Student researchers at Australia’s University of Technology, Sydney (UTS), have developed the world’s first autonomous climbing robot for steel bridge inspection, working in conjunction with autonomous drones that don’t require GPS. The robots are designed to work together, the robot inspecting the inside of bridges, while the drone inspects the outside.
Confined Space Inspection Climbing Robot, or CROC, is an autonomous robot inspired by the movement of an inchworm. With its special magnetic foot, CROC can climb vertical steel walls, avoid obstacles, and pivot through small spaces inside bridges and other steel structures such as ship hulls, transmission towers, and oil rigs. Along the way, it can collect and record inspection data and compare it with data from previous visits.
CROC is an intelligent robot that sees and thinks for itself, answering questions such as Where am I? Where do I want to go now? How do I get there? What do I want to do now? and How do I do that?
CROC is the result of several years’ collaboration between a team of nine researchers at UTS and engineers from New South Wales’ Roads and Maritime Services. The project is in its fifth year and is one of many industry-related robotics projects initiated and run by Professor Dikai Liu, the director of the Centre for Autonomous Systems (CAS) at the university.
According to Peter Ward, team leader for the project’s hardware and testing side, CROC is unique: “First, it needs sight and an idea of how far away objects are. Once it has explored its environment and constructed a map, it figures out where to go next and how it’s going to get there, all the while making sure it won’t collide with anything.” He calls these processes exploration, mapping, localization, planning and collision avoidance, all challenges the researchers have solved by developing sophisticated algorithms, with this robot and other projects at CAS.
Simultaneously, at the same lab, researcher Dr.

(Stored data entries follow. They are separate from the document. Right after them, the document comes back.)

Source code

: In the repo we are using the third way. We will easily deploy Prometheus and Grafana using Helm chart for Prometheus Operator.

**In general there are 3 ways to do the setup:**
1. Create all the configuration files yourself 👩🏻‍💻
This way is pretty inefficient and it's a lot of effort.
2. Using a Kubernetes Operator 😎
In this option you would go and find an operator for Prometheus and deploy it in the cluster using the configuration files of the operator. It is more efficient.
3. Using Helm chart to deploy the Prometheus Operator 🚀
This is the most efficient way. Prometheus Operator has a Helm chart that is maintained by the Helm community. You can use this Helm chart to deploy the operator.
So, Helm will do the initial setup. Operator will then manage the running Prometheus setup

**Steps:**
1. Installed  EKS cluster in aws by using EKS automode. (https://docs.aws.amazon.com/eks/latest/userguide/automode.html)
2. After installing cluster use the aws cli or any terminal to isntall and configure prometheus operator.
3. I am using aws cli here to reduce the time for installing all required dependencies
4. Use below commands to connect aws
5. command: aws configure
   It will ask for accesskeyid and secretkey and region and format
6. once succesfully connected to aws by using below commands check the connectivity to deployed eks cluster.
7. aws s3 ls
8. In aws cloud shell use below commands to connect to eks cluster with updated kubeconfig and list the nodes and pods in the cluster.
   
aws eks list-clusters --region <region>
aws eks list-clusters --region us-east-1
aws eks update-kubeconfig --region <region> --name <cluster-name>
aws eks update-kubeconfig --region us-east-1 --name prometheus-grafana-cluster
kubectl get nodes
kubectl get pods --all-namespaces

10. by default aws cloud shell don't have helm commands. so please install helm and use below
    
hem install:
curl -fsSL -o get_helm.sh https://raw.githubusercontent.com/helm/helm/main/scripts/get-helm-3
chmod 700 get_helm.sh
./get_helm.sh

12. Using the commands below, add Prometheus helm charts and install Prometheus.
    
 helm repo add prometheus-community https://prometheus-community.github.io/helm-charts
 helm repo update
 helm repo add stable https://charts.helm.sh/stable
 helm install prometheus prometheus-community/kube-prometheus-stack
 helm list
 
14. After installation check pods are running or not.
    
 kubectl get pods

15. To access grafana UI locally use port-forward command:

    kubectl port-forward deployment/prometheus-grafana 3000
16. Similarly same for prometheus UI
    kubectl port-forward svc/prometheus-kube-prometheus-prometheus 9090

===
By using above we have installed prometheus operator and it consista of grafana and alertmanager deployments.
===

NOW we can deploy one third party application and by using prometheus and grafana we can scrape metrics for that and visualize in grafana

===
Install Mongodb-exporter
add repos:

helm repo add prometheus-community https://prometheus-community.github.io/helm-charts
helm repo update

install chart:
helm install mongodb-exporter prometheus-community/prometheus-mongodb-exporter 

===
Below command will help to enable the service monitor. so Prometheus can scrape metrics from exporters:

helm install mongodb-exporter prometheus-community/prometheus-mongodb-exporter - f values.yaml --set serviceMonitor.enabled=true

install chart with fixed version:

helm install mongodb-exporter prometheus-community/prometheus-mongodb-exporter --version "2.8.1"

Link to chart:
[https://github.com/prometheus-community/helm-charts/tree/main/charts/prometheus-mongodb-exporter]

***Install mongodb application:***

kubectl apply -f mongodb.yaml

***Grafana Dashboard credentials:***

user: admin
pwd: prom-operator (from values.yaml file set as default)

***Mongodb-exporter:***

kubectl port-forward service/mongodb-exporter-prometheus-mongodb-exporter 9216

Dinuka Abeywardena is developing an intelligent drone that doesn’t rely on GPS. Signals needed for GPS navigation can be disrupted, especially in urban or indoor environments, reducing the drone’s effectiveness.
Dr. Abeywardena explains, “What we are doing differently is improving the perception capabilities of the drone,” he says. “We’re using a camera as its eye, so that it can explore its environment and collect data around it. The images from the camera get processed by an on-board computer, to estimate how it moves and flies, its speed and tilt and the direction of the wind.”
While CROC inspects the inside of bridges, the drone could inspect the outside. It could also monitor tree growth along power lines and conduct bushfire inspections, saving time and money for companies that now use manned helicopters.